As one of last great digital holdouts (along with Led Zeppelin), Beatles' songbook will have enormous symbolic importance when it's finally available online via subscription downloads; MusicNet projects significant spike in usage and wider audience when Fab Four comes online: "All You Need is Love" and a good device.

Paul McCartney's entire body of solo work, from an album contemporaneous with the breakup of the Beatles, through his work with Wings to his latest release, will be available for digital distribution for the first time starting on May 22. It's a major step that brings the celebrated Beatles catalog that much closer to inclusion in the digital domain, said Alan McGlade, president and CEO of MusicNet, the world's leading business-to-business digital entertainment service provider.
MusicNet provides backbone technology and content, including a catalog of four million songs and videos, to top digital music services including Yahoo! Music, Virgin Digital, MTV’s Urge, and iMesh, among others.
As of now, the Beatles remain one of the few legendary rock acts whose work is not available digitally.
"Finally adding the Beatles would fix an important hole in the digital catalog," said Mr. McGlade. "The group is so central to the history of pop music that without them there has always been the perception that something fundamental was missing. Most of the great musical headliners of the past 40 years - including the Rolling Stones, Grateful Dead, Bob Dylan, Bruce Springsteen, Sinatra, even Elvis - have been available for digital distribution for some time. But, without the Beatles, there is a perceived gap in the catalog."
Mr. McGlade noted that only several other pop performers - notably Led Zeppelin and Garth Brooks - have not made their work available for digital distribution. "But no group spans as wide an audience, over a broader period and demographic sweep, than the Beatles," Mr. McGlade said.
"McCartney's inclusion is likely to draw many more consumers to digital music who have previously been on the sidelines," he said. "And that audience usage has the potential to increase dramatically once the majority of Beatles tunes became available."
Nearly 40 years after their demise as a band, the Beatles continue to sell steadily. In 2006, their compilation of number-one hits sold more than 450,000 units, the 14th best-selling album that year, representing 2% of the total Top 50 sales. "Obviously, those numbers would have been even more impressive had the group's work been available digitally," Mr. McGlade said, noting that Paul McCartney is the last of the Fab Four to bring his work online.
Mr. McGlade added that this isn't the first time the Beatles have been slow to embrace new technology. In the 1980s, as vinyl albums were re-released in CD form, the Beatles' work was heavily "windowed" - released a bit at a time rather than all at once - culminating with the 20th-anniversary release of Sergeant Pepper's Lonely Hearts Club Band.

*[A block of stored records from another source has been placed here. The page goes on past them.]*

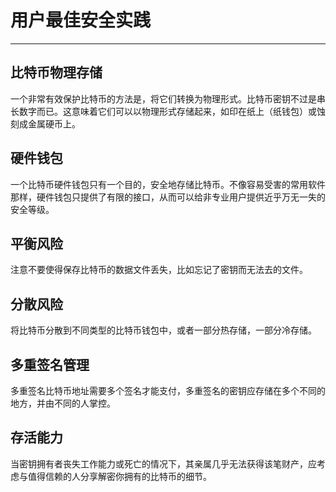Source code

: <!--
 * @Author: ZhXZhao
 * @Date: 2020-02-24 22:48:58
 * @LastEditors: ZhXZhao
 * @LastEditTime: 2020-02-24 22:58:51
 * @Description: 
 -->

# 用户最佳安全实践

---




## 比特币物理存储

一个非常有效保护比特币的方法是，将它们转换为物理形式。比特币密钥不过是串长数字而已。这意味着它们可以以物理形式存储起来，如印在纸上（纸钱包）或蚀刻成金属硬币上。

## 硬件钱包

一个比特币硬件钱包只有一个目的，安全地存储比特币。不像容易受害的常用软件那样，硬件钱包只提供了有限的接口，从而可以给非专业用户提供近乎万无一失的安全等级。

## 平衡风险

注意不要使得保存比特币的数据文件丢失，比如忘记了密钥而无法去的文件。

## 分散风险

将比特币分散到不同类型的比特币钱包中，或者一部分热存储，一部分冷存储。

## 多重签名管理

多重签名比特币地址需要多个签名才能支付，多重签名的密钥应存储在多个不同的地方，并由不同的人掌控。

## 存活能力

当密钥拥有者丧失工作能力或死亡的情况下，其亲属几乎无法获得该笔财产，应考虑与值得信赖的人分享解密你拥有的比特币的细节。
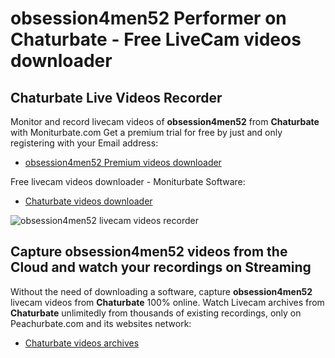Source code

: # obsession4men52 Performer on Chaturbate - Free LiveCam videos downloader

## Chaturbate Live Videos Recorder

Monitor and record livecam videos of **obsession4men52** from **Chaturbate** with Moniturbate.com
Get a premium trial for free by just and only registering with your Email address:
* [obsession4men52 Premium videos downloader](https://moniturbate.com/request-demo-licence-key.html)

Free livecam videos downloader - Moniturbate Software:
* [Chaturbate videos downloader](https://moniturbate.com/moniturbate-download-software.html)

![obsession4men52 livecam videos recorder](https://peachurnet.com/templates/moniturbate-software.png)


## Capture obsession4men52 videos from the Cloud and watch your recordings on Streaming

Without the need of downloading a software, capture **obsession4men52** livecam videos from **Chaturbate** 100% online.
Watch Livecam archives from **Chaturbate** unlimitedly from thousands of existing recordings, only on Peachurbate.com and its websites network:
* [Chaturbate videos archives](https://peachurnet.com/)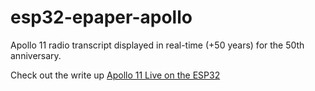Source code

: # esp32-epaper-apollo
Apollo 11 radio transcript displayed in real-time (+50 years) for the 50th anniversary.

Check out the write up [Apollo 11 Live on the ESP32](https://www.pointandy.com/pointandymake/2019/7/15/apollo-11-live-on-the-esp32)
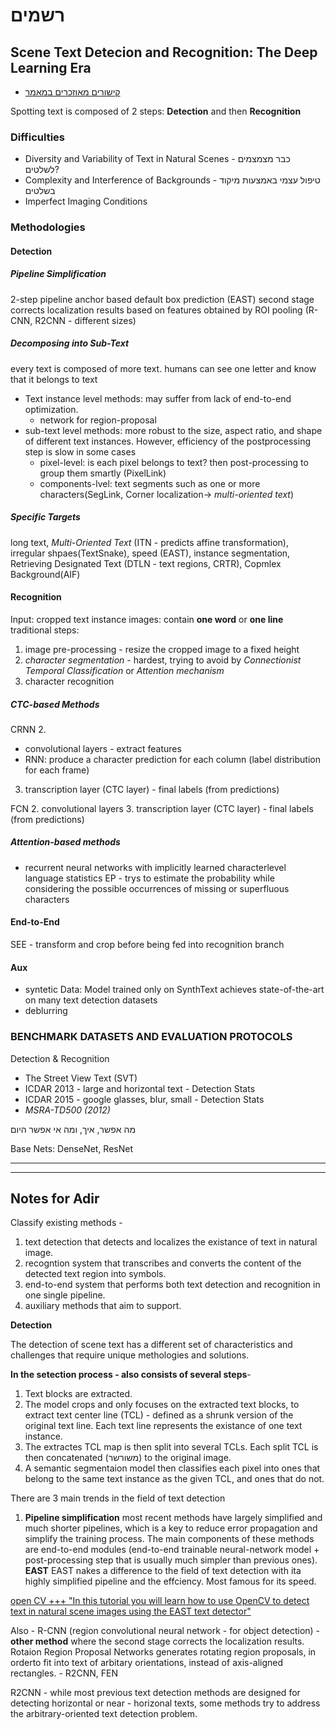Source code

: # רשמים

## Scene Text Detecion and Recognition: The Deep Learning Era
* [קישורים מאוזכרים במאמר](https://github.com/Jyouhou/SceneTextPapers)

Spotting text is composed of 2 steps: **Detection** and then **Recognition**

### Difficulties
* Diversity and Variability of Text in Natural Scenes - כבר מצמצמים לשלטים?
* Complexity and Interference of Backgrounds - טיפול עצמי באמצעות מיקוד בשלטים
* Imperfect Imaging Conditions

### Methodologies
#### Detection
##### Pipeline Simplification
2-step pipeline
anchor based default box prediction (EAST)
second stage corrects localization results based on features obtained by ROI pooling (R-CNN, R2CNN - different sizes)

##### Decomposing into Sub-Text
every text is composed of more text. humans can see one letter and know that it belongs to text
- Text instance level methods: may suffer from lack of end-to-end optimization.
  - network for region-proposal
- sub-text level methods: more robust to the size, aspect ratio, and shape of different text
instances. However, efficiency of the postprocessing step is slow in some cases
  - pixel-level: is each pixel belongs to text? then post-processing to group them smartly (PixelLink)
  - components-lvel: text segments such as one or more characters(SegLink, Corner localization-> *multi-oriented text*)
##### Specific Targets
long text, _Multi-Oriented Text_ (ITN - predicts affine transformation), irregular shpaes(TextSnake), speed (EAST), instance segmentation, Retrieving Designated Text (DTLN - text regions, CRTR), Copmlex Background(AIF)

#### Recognition
Input: cropped text instance images: contain **one word** or **one line**
traditional steps:
1. image pre-processing - resize the cropped image to a fixed height
2. _character segmentation_ - hardest, trying to avoid by _Connectionist Temporal Classification_ or _Attention mechanism_
3. character recognition

##### CTC-based Methods
CRNN
2. 
  - convolutional layers - extract features
  - RNN: produce a character prediction for each column (label distribution for each frame)
3. transcription layer (CTC layer) - final labels (from predictions)

FCN
2. convolutional layers
3. transcription layer (CTC layer) - final labels (from predictions)

##### Attention-based methods
- recurrent neural networks with implicitly learned characterlevel language statistics
EP - trys to estimate the probability while considering the possible occurrences of missing or superfluous characters

#### End-to-End
SEE - transform and crop before being fed into recognition branch

#### Aux
- syntetic Data: Model trained only on SynthText achieves state-of-the-art on many text detection datasets
- deblurring

### BENCHMARK DATASETS AND EVALUATION PROTOCOLS
Detection & Recognition
- The Street View Text (SVT)
- ICDAR 2013 - large and horizontal text - Detection Stats
- ICDAR 2015 - google glasses, blur, small - Detection Stats
- _MSRA-TD500 (2012)_



מה אפשר, איך, ומה אי אפשר היום

Base Nets:
DenseNet, ResNet


---
---
Notes for Adir
---


Classify existing methods - 
1. text detection that detects and localizes the existance of text in natural image.
2. recogntion system that transcribes and converts the content of the detected text region into symbols.
3. end-to-end system that performs both text detection and recognition in one single pipeline.
4. auxiliary methods that aim to support.

**Detection**

The detection of scene text has a different set of characteristics and challenges that require unique methologies and solutions. 

**In the setection process - also consists of several steps**-
1. Text blocks are extracted. 
2. The model crops and only focuses on the extracted text blocks, to extract text center line (TCL) - defined as a shrunk version of the original text line. 
Each text line represents the existance of one text instance.
3. The extractes TCL map is then split into several TCLs. Each split TCL is then concatenated (משורשר) to the original image. 
4. A semantic segmentaion model then classifies each pixel into ones that belong to the same text instance as the given TCL, and ones that do not. 

There are 3 main trends in the field of text detection

1. **Pipeline simplification** 
most recent methods have largely simplified and much shorter pipelines, which is a key to reduce error propagation and simplify the training process. The main components of these methods are end-to-end  modules (end-to-end trainable neural-network model + post-processing step that is usually much simpler than previous ones). **EAST**
EAST nakes a difference to the field of text detection with ita highly simplified pipeline and the effciency. Most famous for its speed. 

[open CV +++ "In this tutorial you will learn how to use OpenCV to detect text in natural scene images using the EAST text detector"](https://www.pyimagesearch.com/2018/08/20/opencv-text-detection-east-text-detector/)

Also - R-CNN (region convolutional neural network - for object detection) - **other method** where the second stage corrects the localization results. Rotaion Region Proposal Networks generates rotating region proposals, in orderto fit into text of arbitary orientations, instead of axis-aligned rectangles. - R2CNN, FEN

R2CNN - while most previous text detection methods are designed for detecting horizontal or near - horizonal texts, some methods try to address the arbitrary-oriented text detection problem. 





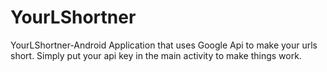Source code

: # YourLShortner
YourLShortner-Android Application that uses Google Api to make your urls short.
Simply put your api key in the main activity to make things work.
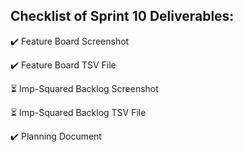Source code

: ## Checklist of Sprint 10 Deliverables: 

:heavy_check_mark: Feature Board Screenshot

:heavy_check_mark: Feature Board TSV File

:hourglass_flowing_sand: Imp-Squared Backlog Screenshot

:hourglass_flowing_sand: Imp-Squared Backlog TSV File

:heavy_check_mark: Planning Document



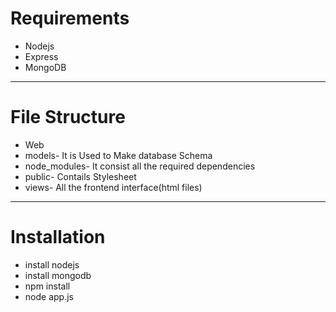 # Requirements
 *	Nodejs 
 *	Express 
 *	MongoDB 

---

 # File Structure 
 * Web 
 *	models- It is Used to Make database Schema<br>
 *	node_modules- It consist all the required dependencies<br>
 *	public- Contails Stylesheet<br>
 *	views- All the frontend interface(html files)<br>

 ---
 
 # Installation
 *	install nodejs
 *	install mongodb
 *	npm install 
 *	node app.js
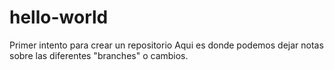 # hello-world
Primer intento para crear un repositorio
Aqui es donde podemos dejar notas sobre las diferentes "branches" o cambios.
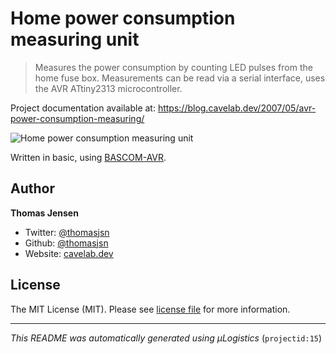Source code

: # Home power consumption measuring unit

> Measures the power consumption by counting LED pulses from the home fuse box. Measurements can be read via a serial interface, uses the AVR ATtiny2313 microcontroller.

Project documentation available at: https://blog.cavelab.dev/2007/05/avr-power-consumption-measuring/

![Home power consumption measuring unit](https://i.logistics.cavelab.net/large/419.jpeg)

Written in basic, using [BASCOM-AVR](http://www.mcselec.com/).

## Author
**Thomas Jensen**
* Twitter: [@thomasjsn](https://twitter.com/thomasjsn)
* Github: [@thomasjsn](https://github.com/thomasjsn)
* Website: [cavelab.dev](https://cavelab.dev)

## License
The MIT License (MIT). Please see [license file](LICENSE.txt) for more information.

---
_This README was automatically generated using µLogistics_ (`projectid:15`)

"In the age of the devices," Mr. McGlade noted, "access is more important than ownership. In other words, access to a digital playlist is today what a row of record albums book-ended by bricks was a generation ago."
He continued, "The Beatles' addition to the digital marketplace could act as a tipping point, motivating people who have not yet purchased a portable device to buy one." Mr. McGlade views the impending introduction of the Beatles catalog into the digital domain as a boon for the entire music industry "ecosystem."
"This will be the kind of event that really benefits the whole pond - music consumers, licensors, service and technology providers, and device manufacturers and other electronics innovators," he said.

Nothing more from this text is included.